Data extracts =
------------------------------------------------------------------------
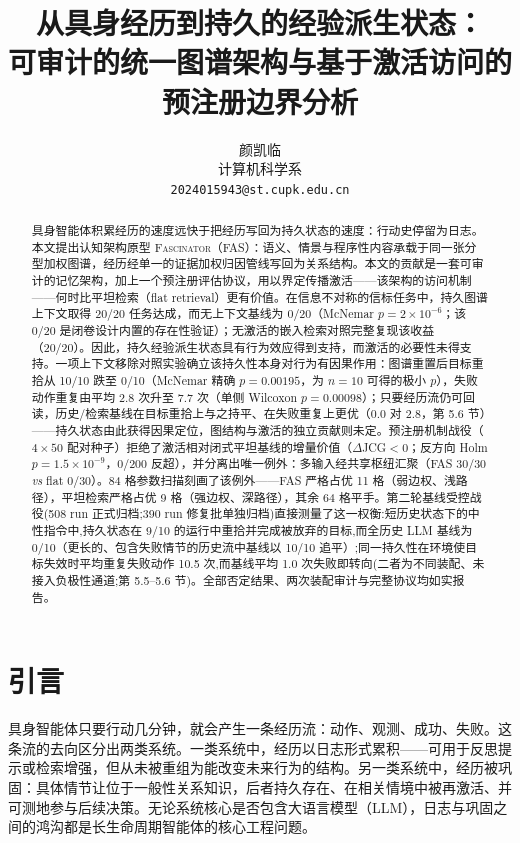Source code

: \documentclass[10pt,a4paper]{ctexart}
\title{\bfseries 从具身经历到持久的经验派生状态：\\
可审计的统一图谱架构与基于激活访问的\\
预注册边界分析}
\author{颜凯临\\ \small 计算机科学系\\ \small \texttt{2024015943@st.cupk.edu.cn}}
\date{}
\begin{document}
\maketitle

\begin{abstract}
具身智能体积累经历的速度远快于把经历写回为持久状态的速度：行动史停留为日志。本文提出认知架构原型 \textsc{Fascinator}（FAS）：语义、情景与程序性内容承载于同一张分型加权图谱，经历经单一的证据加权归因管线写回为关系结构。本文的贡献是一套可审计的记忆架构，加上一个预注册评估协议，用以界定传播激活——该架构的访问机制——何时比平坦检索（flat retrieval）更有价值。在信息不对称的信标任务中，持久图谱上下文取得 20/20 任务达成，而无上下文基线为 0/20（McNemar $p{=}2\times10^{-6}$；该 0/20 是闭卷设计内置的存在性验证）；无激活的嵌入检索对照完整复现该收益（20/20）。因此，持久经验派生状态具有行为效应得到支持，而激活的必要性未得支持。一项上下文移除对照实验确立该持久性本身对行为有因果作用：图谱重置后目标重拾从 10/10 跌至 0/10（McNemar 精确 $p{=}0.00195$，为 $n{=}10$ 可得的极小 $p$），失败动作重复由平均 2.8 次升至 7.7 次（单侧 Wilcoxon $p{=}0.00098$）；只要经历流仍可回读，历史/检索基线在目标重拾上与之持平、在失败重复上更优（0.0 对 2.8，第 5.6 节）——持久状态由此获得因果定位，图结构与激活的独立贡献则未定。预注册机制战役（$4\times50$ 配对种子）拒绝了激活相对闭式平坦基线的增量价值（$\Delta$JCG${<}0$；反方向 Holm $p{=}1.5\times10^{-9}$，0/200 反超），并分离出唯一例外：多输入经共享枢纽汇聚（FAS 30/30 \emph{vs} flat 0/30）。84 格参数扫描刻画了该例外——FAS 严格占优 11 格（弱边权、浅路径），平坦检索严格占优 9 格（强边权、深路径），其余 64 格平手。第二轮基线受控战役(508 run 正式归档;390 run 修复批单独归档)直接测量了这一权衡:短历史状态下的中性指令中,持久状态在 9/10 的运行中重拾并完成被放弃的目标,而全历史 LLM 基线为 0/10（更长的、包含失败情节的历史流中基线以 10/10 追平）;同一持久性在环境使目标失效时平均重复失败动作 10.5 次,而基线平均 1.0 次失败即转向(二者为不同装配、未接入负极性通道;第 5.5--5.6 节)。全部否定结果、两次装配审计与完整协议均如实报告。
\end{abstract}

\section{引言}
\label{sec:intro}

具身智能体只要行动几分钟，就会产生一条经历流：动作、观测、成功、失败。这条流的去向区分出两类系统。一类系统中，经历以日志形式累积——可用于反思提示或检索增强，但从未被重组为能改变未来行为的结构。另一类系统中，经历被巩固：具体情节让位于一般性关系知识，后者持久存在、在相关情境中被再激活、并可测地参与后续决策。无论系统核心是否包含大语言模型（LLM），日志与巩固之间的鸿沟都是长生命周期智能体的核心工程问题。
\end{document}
------------------------------------------------------------------------
What you need to do = Could you copy all of the entries above exactly, without the pictures?

Answer to the problem =
Source code

: \documentclass[10pt,a4paper]{ctexart}
\title{\bfseries 从具身经历到持久的经验派生状态：\\
可审计的统一图谱架构与基于激活访问的\\
预注册边界分析}
\author{颜凯临\\ \small 计算机科学系\\ \small \texttt{2024015943@st.cupk.edu.cn}}
\date{}
\begin{document}
\maketitle

\begin{abstract}
具身智能体积累经历的速度远快于把经历写回为持久状态的速度：行动史停留为日志。本文提出认知架构原型 \textsc{Fascinator}（FAS）：语义、情景与程序性内容承载于同一张分型加权图谱，经历经单一的证据加权归因管线写回为关系结构。本文的贡献是一套可审计的记忆架构，加上一个预注册评估协议，用以界定传播激活——该架构的访问机制——何时比平坦检索（flat retrieval）更有价值。在信息不对称的信标任务中，持久图谱上下文取得 20/20 任务达成，而无上下文基线为 0/20（McNemar $p{=}2\times10^{-6}$；该 0/20 是闭卷设计内置的存在性验证）；无激活的嵌入检索对照完整复现该收益（20/20）。因此，持久经验派生状态具有行为效应得到支持，而激活的必要性未得支持。一项上下文移除对照实验确立该持久性本身对行为有因果作用：图谱重置后目标重拾从 10/10 跌至 0/10（McNemar 精确 $p{=}0.00195$，为 $n{=}10$ 可得的极小 $p$），失败动作重复由平均 2.8 次升至 7.7 次（单侧 Wilcoxon $p{=}0.00098$）；只要经历流仍可回读，历史/检索基线在目标重拾上与之持平、在失败重复上更优（0.0 对 2.8，第 5.6 节）——持久状态由此获得因果定位，图结构与激活的独立贡献则未定。预注册机制战役（$4\times50$ 配对种子）拒绝了激活相对闭式平坦基线的增量价值（$\Delta$JCG${<}0$；反方向 Holm $p{=}1.5\times10^{-9}$，0/200 反超），并分离出唯一例外：多输入经共享枢纽汇聚（FAS 30/30 \emph{vs} flat 0/30）。84 格参数扫描刻画了该例外——FAS 严格占优 11 格（弱边权、浅路径），平坦检索严格占优 9 格（强边权、深路径），其余 64 格平手。第二轮基线受控战役(508 run 正式归档;390 run 修复批单独归档)直接测量了这一权衡:短历史状态下的中性指令中,持久状态在 9/10 的运行中重拾并完成被放弃的目标,而全历史 LLM 基线为 0/10（更长的、包含失败情节的历史流中基线以 10/10 追平）;同一持久性在环境使目标失效时平均重复失败动作 10.5 次,而基线平均 1.0 次失败即转向(二者为不同装配、未接入负极性通道;第 5.5--5.6 节)。全部否定结果、两次装配审计与完整协议均如实报告。
\end{abstract}

\section{引言}
\label{sec:intro}

具身智能体只要行动几分钟，就会产生一条经历流：动作、观测、成功、失败。这条流的去向区分出两类系统。一类系统中，经历以日志形式累积——可用于反思提示或检索增强，但从未被重组为能改变未来行为的结构。另一类系统中，经历被巩固：具体情节让位于一般性关系知识，后者持久存在、在相关情境中被再激活、并可测地参与后续决策。无论系统核心是否包含大语言模型（LLM），日志与巩固之间的鸿沟都是长生命周期智能体的核心工程问题。
\end{document}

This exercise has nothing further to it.